Уже поднялось высоко солнце, стало много грачей вверху: под осень они собирались опять табунами, готовясь к отлету. По небу шли облака. Я смотрел в высоту, в то место, где остановилось млечное облачко, но сколько ни напрягал память - не мог услышать там, в своем далеком, ни отца, ни Нюры - тихой послушной няньки, не мог увидеть глаз той серой школьной кобылы, на которой катал меня на прощанье отец. Где он лежит теперь? В какой земле? Какой ветер трогает его прах, какой дождь мочит?.. А может, лежит он совсем близко от Вани, от тех Грачиков, а может, в той же могиле лежит - кто знает? Похоронной-то не было - без вести. Без вести... Сколько их было таких, что без вести. Облачко стояло надо мной. Я загадал: если оно тронется сейчас с места - буду счастливым. И мне показалось, что оно медленно пошло вперед, хоть и ближние облака стояли недвижно, но мое облачко пошло вперед, в далекую южную сторону, и вот уж его совсем нет - может, ушло далеко, может, растаяло. Я так и не понял.

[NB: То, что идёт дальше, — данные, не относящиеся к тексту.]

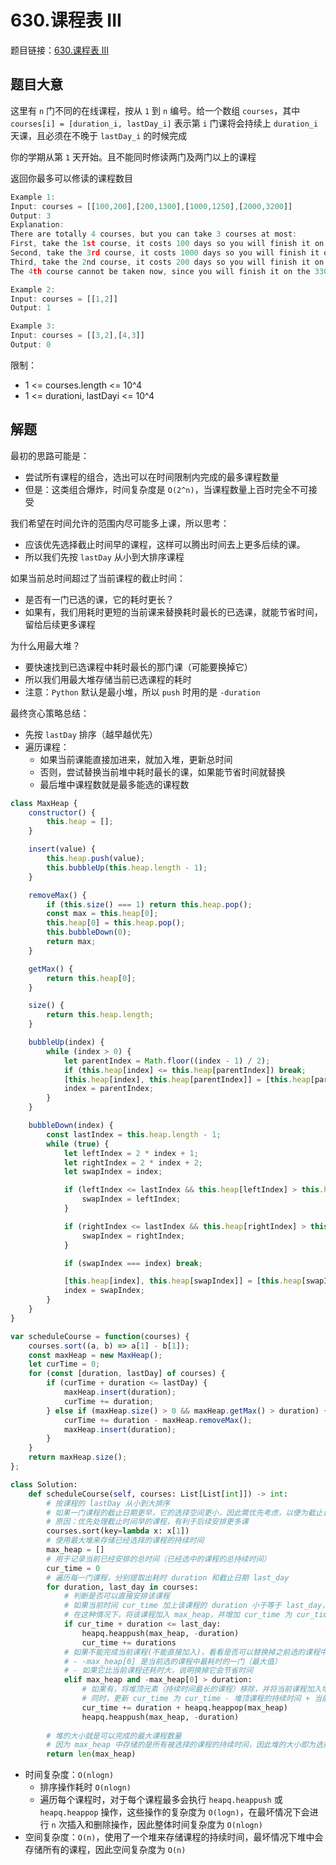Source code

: # 630.课程表 III

题目链接：[630.课程表 III](https://leetcode.cn/problems/course-schedule-iii/)

## 题目大意

这里有 `n` 门不同的在线课程，按从 `1` 到 `n` 编号。给一个数组 `courses`，其中 `courses[i] = [duration_i, lastDay_i]` 表示第 `i` 门课将会持续上 `duration_i` 天课，且必须在不晚于 `lastDay_i` 的时候完成

你的学期从第 `1` 天开始。且不能同时修读两门及两门以上的课程

返回你最多可以修读的课程数目

```js
Example 1:
Input: courses = [[100,200],[200,1300],[1000,1250],[2000,3200]]
Output: 3
Explanation: 
There are totally 4 courses, but you can take 3 courses at most:
First, take the 1st course, it costs 100 days so you will finish it on the 100th day, and ready to take the next course on the 101st day.
Second, take the 3rd course, it costs 1000 days so you will finish it on the 1100th day, and ready to take the next course on the 1101st day. 
Third, take the 2nd course, it costs 200 days so you will finish it on the 1300th day. 
The 4th course cannot be taken now, since you will finish it on the 3300th day, which exceeds the closed date.

Example 2:
Input: courses = [[1,2]]
Output: 1

Example 3:
Input: courses = [[3,2],[4,3]]
Output: 0
```

限制：
- 1 <= courses.length <= 10^4
- 1 <= durationi, lastDayi <= 10^4

## 解题

最初的思路可能是：
- 尝试所有课程的组合，选出可以在时间限制内完成的最多课程数量
- 但是：这类组合爆炸，时间复杂度是 `O(2^n)`，当课程数量上百时完全不可接受

我们希望在时间允许的范围内尽可能多上课，所以思考：
- 应该优先选择截止时间早的课程，这样可以腾出时间去上更多后续的课。
- 所以我们先按 `lastDay` 从小到大排序课程

如果当前总时间超过了当前课程的截止时间：
- 是否有一门已选的课，它的耗时更长？
- 如果有，我们用耗时更短的当前课来替换耗时最长的已选课，就能节省时间，留给后续更多课程

为什么用最大堆？
- 要快速找到已选课程中耗时最长的那门课（可能要换掉它）
- 所以我们用最大堆存储当前已选课程的耗时
- 注意：`Python` 默认是最小堆，所以 `push` 时用的是 `-duration`

最终贪心策略总结：
- 先按 `lastDay` 排序（越早越优先）
- 遍历课程：
  - 如果当前课能直接加进来，就加入堆，更新总时间
  - 否则，尝试替换当前堆中耗时最长的课，如果能节省时间就替换
  - 最后堆中课程数就是最多能选的课程数

```js
class MaxHeap {
    constructor() {
        this.heap = [];
    }

    insert(value) {
        this.heap.push(value);
        this.bubbleUp(this.heap.length - 1);
    }

    removeMax() {
        if (this.size() === 1) return this.heap.pop();
        const max = this.heap[0];
        this.heap[0] = this.heap.pop();
        this.bubbleDown(0);
        return max;
    }

    getMax() {
        return this.heap[0];
    }

    size() {
        return this.heap.length;
    }

    bubbleUp(index) {
        while (index > 0) {
            let parentIndex = Math.floor((index - 1) / 2);
            if (this.heap[index] <= this.heap[parentIndex]) break;
            [this.heap[index], this.heap[parentIndex]] = [this.heap[parentIndex], this.heap[index]];
            index = parentIndex;
        }
    }

    bubbleDown(index) {
        const lastIndex = this.heap.length - 1;
        while (true) {
            let leftIndex = 2 * index + 1;
            let rightIndex = 2 * index + 2;
            let swapIndex = index;

            if (leftIndex <= lastIndex && this.heap[leftIndex] > this.heap[swapIndex]) {
                swapIndex = leftIndex;
            }

            if (rightIndex <= lastIndex && this.heap[rightIndex] > this.heap[swapIndex]) {
                swapIndex = rightIndex;
            }

            if (swapIndex === index) break;

            [this.heap[index], this.heap[swapIndex]] = [this.heap[swapIndex], this.heap[index]];
            index = swapIndex;
        }
    }
}

var scheduleCourse = function(courses) {
    courses.sort((a, b) => a[1] - b[1]);
    const maxHeap = new MaxHeap();
    let curTime = 0;
    for (const [duration, lastDay] of courses) {
        if (curTime + duration <= lastDay) {
            maxHeap.insert(duration);
            curTime += duration;
        } else if (maxHeap.size() > 0 && maxHeap.getMax() > duration) {
            curTime += duration - maxHeap.removeMax();
            maxHeap.insert(duration);
        }
    }
    return maxHeap.size();
};
```
```python
class Solution:
    def scheduleCourse(self, courses: List[List[int]]) -> int:
        # 按课程的 lastDay 从小到大排序
        # 如果一门课程的截止日期更早，它的选择空间更小，因此需优先考虑，以便为截止日期较晚的课程留出空间
        # 原因：优先处理截止时间早的课程，有利于后续安排更多课
        courses.sort(key=lambda x: x[1])
        # 使用最大堆来存储已经选择的课程的持续时间
        max_heap = []
        # 用于记录当前已经安排的总时间（已经选中的课程的总持续时间）
        cur_time = 0
        # 遍历每一门课程，分别提取出耗时 duration 和截止日期 last_day
        for duration, last_day in courses:
            # 判断是否可以直接安排该课程
            # 如果当前时间 cur_time 加上该课程的 duration 小于等于 last_day，说明可以在最后期限内完成这门课程
            # 在这种情况下，将该课程加入 max_heap，并增加 cur_time 为 cur_time + duration
            if cur_time + duration <= last_day:
                heapq.heappush(max_heap, -duration)
                cur_time += durations
            # 如果不能完成当前课程(不能直接加入)，看看是否可以替换掉之前选的课程中最耗时的那一门：
            # - -max_heap[0] 是当前选的课程中最耗时的一门（最大值）
            # - 如果它比当前课程还耗时大，说明换掉它会节省时间
            elif max_heap and -max_heap[0] > duration:
                # 如果有，将堆顶元素（持续时间最长的课程）移除，并将当前课程加入堆
                # 同时，更新 cur_time 为 cur_time - 堆顶课程的持续时间 + 当前课程的持续时间。这样做的目的是将持续时间较长的课程替换为较短的课程，以便在最后期限内完成更多的课程
                cur_time += duration + heapq.heappop(max_heap)
                heapq.heappush(max_heap, -duration)
        
        # 堆的大小就是可以完成的最大课程数量
        # 因为 max_heap 中存储的是所有被选择的课程的持续时间，因此堆的大小即为选择的课程数
        return len(max_heap)
```

- 时间复杂度：`O(nlogn)`
  - 排序操作耗时 `O(nlogn)`
  - 遍历每个课程时，对于每个课程最多会执行 `heapq.heappush` 或 `heapq.heappop` 操作，这些操作的复杂度为 `O(logn)`，在最坏情况下会进行 `n` 次插入和删除操作，因此整体时间复杂度为 `O(nlogn)`
- 空间复杂度：`O(n)`，使用了一个堆来存储课程的持续时间，最坏情况下堆中会存储所有的课程，因此空间复杂度为 `O(n)`
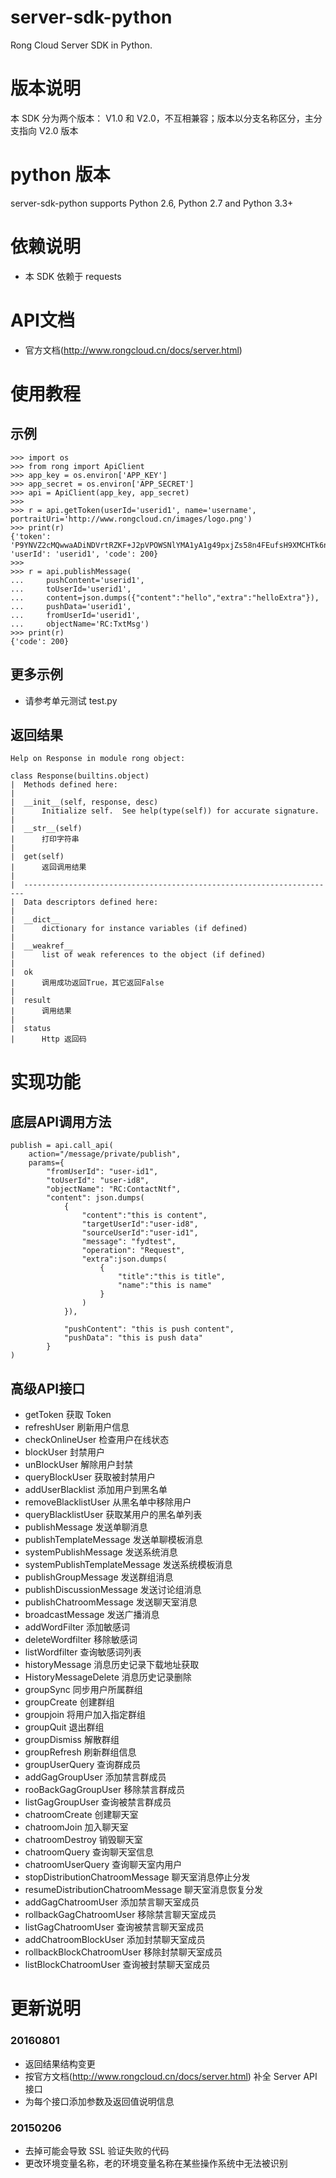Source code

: server-sdk-python
=================

Rong Cloud Server SDK in Python.

# 版本说明
本 SDK 分为两个版本： V1.0 和 V2.0，不互相兼容；版本以分支名称区分，主分支指向 V2.0 版本

# python 版本
server-sdk-python supports Python 2.6, Python 2.7 and Python 3.3+

# 依赖说明
- 本 SDK 依赖于 requests

# API文档
- 官方文档(http://www.rongcloud.cn/docs/server.html)

# 使用教程

## 示例
```
>>> import os
>>> from rong import ApiClient
>>> app_key = os.environ['APP_KEY']
>>> app_secret = os.environ['APP_SECRET']
>>> api = ApiClient(app_key, app_secret)
>>>
>>> r = api.getToken(userId='userid1', name='username', portraitUri='http://www.rongcloud.cn/images/logo.png')
>>> print(r)
{'token': 'P9YNVZ2cMQwwaADiNDVrtRZKF+J2pVPOWSNlYMA1yA1g49pxjZs58n4FEufsH9XMCHTk6nHR6unQTuRgD8ZS/nlbkcv6ll4x', 'userId': 'userid1', 'code': 200}
>>> 
>>> r = api.publishMessage(
...     pushContent='userid1',
...     toUserId='userid1',
...     content=json.dumps({"content":"hello","extra":"helloExtra"}),
...     pushData='userid1',
...     fromUserId='userid1',
...     objectName='RC:TxtMsg')
>>> print(r)
{'code': 200}
```

## 更多示例
* 请参考单元测试 test.py

## 返回结果
```
Help on Response in module rong object:

class Response(builtins.object)
|  Methods defined here:
|  
|  __init__(self, response, desc)
|      Initialize self.  See help(type(self)) for accurate signature.
|  
|  __str__(self)
|      打印字符串
|  
|  get(self)
|      返回调用结果
|  
|  ----------------------------------------------------------------------
|  Data descriptors defined here:
|  
|  __dict__
|      dictionary for instance variables (if defined)
|  
|  __weakref__
|      list of weak references to the object (if defined)
|  
|  ok
|      调用成功返回True，其它返回False
|  
|  result
|      调用结果
|  
|  status
|      Http 返回码
```

# 实现功能

## 底层API调用方法
```
publish = api.call_api(
    action="/message/private/publish",
    params={
        "fromUserId": "user-id1",
        "toUserId": "user-id8",
        "objectName": "RC:ContactNtf",
        "content": json.dumps(
            {
                "content":"this is content",
                "targetUserId":"user-id8",
                "sourceUserId":"user-id1",
                "message": "fydtest",
                "operation": "Request",
                "extra":json.dumps(
                    {
                        "title":"this is title",
                        "name":"this is name"
                    }
                )
            }),

            "pushContent": "this is push content",
            "pushData": "this is push data"
        }
)
```

## 高级API接口
- getToken        获取 Token 
- refreshUser        刷新用户信息
- checkOnlineUser        检查用户在线状态 
- blockUser        封禁用户
- unBlockUser        解除用户封禁
- queryBlockUser        获取被封禁用户
- addUserBlacklist        添加用户到黑名单
- removeBlacklistUser        从黑名单中移除用户
- queryBlacklistUser        获取某用户的黑名单列表
- publishMessage    发送单聊消息
- publishTemplateMessage    发送单聊模板消息
- systemPublishMessage  发送系统消息
- systemPublishTemplateMessage  发送系统模板消息
- publishGroupMessage   发送群组消息
- publishDiscussionMessage  发送讨论组消息
- publishChatroomMessage    发送聊天室消息
- broadcastMessage  发送广播消息
- addWordFilter        添加敏感词
- deleteWordfilter        移除敏感词
- listWordfilter        查询敏感词列表
- historyMessage        消息历史记录下载地址获取
- HistoryMessageDelete        消息历史记录删除
- groupSync        同步用户所属群组
- groupCreate        创建群组
- groupjoin        将用户加入指定群组
- groupQuit        退出群组
- groupDismiss        解散群组
- groupRefresh        刷新群组信息
- groupUserQuery        查询群成员
- addGagGroupUser        添加禁言群成员
- rooBackGagGroupUser        移除禁言群成员
- listGagGroupUser        查询被禁言群成员
- chatroomCreate        创建聊天室
- chatroomJoin        加入聊天室
- chatroomDestroy        销毁聊天室
- chatroomQuery        查询聊天室信息
- chatroomUserQuery        查询聊天室内用户
- stopDistributionChatroomMessage        聊天室消息停止分发
- resumeDistributionChatroomMessage        聊天室消息恢复分发
- addGagChatroomUser        添加禁言聊天室成员
- rollbackGagChatroomUser        移除禁言聊天室成员
- listGagChatroomUser        查询被禁言聊天室成员
- addChatroomBlockUser        添加封禁聊天室成员
- rollbackBlockChatroomUser        移除封禁聊天室成员
- listBlockChatroomUser        查询被封禁聊天室成员

# 更新说明
### 20160801
- 返回结果结构变更
- 按官方文档(http://www.rongcloud.cn/docs/server.html) 补全 Server API 接口
- 为每个接口添加参数及返回值说明信息

### 20150206
- 去掉可能会导致 SSL 验证失败的代码
- 更改环境变量名称，老的环境变量名称在某些操作系统中无法被识别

- Давай о Коле говорить. Не могу я, когда молчат. И боюсь молчальников. Как замолчит человек - значит, обиделся, значит, ты в чем-то согрешил перед ним... Да не молчи ты, моя матушка! - Она опять взглянула на меня с радостной виноватостью, опять к моей голове рукой потянулась, но в последний миг задумалась и опустила глаза. Хотелось ободрить ее, признаться в чем-то тайном, таком тайном, невысказанном, что встает за душой ночами и выйти просится, хотелось приласкать ее каким-нибудь тихим обычным словом, но в горле затвердело и мучил стыд. Я опять заметил в себе, что стыжусь ее, стыжусь ее преданной откровенности и боюсь в это время себя. Наверное, пугала Нюрина доверчивость и непонятная простота, и я еще больше мучился, и хотелось убежать от нее, скрыться с глаз. Но кто мне поможет.

- Давай-ко покормим Колю.

Она разложила на могиле шанежки, конфеты, горсть вишни высыпала и все это сделала потихоньку и отвернулась от меня. Стала что-то шептать. И я чувствовал, что она опять боится меня. Потом обошла вокруг могилы, наверх песку добавила, (прямо ладонями наскребла, потом отломила у ближней сосны две ветки, положила по краям холмика. Я сидел молча, стараясь даже не дышать, чтоб не спугнуть ее.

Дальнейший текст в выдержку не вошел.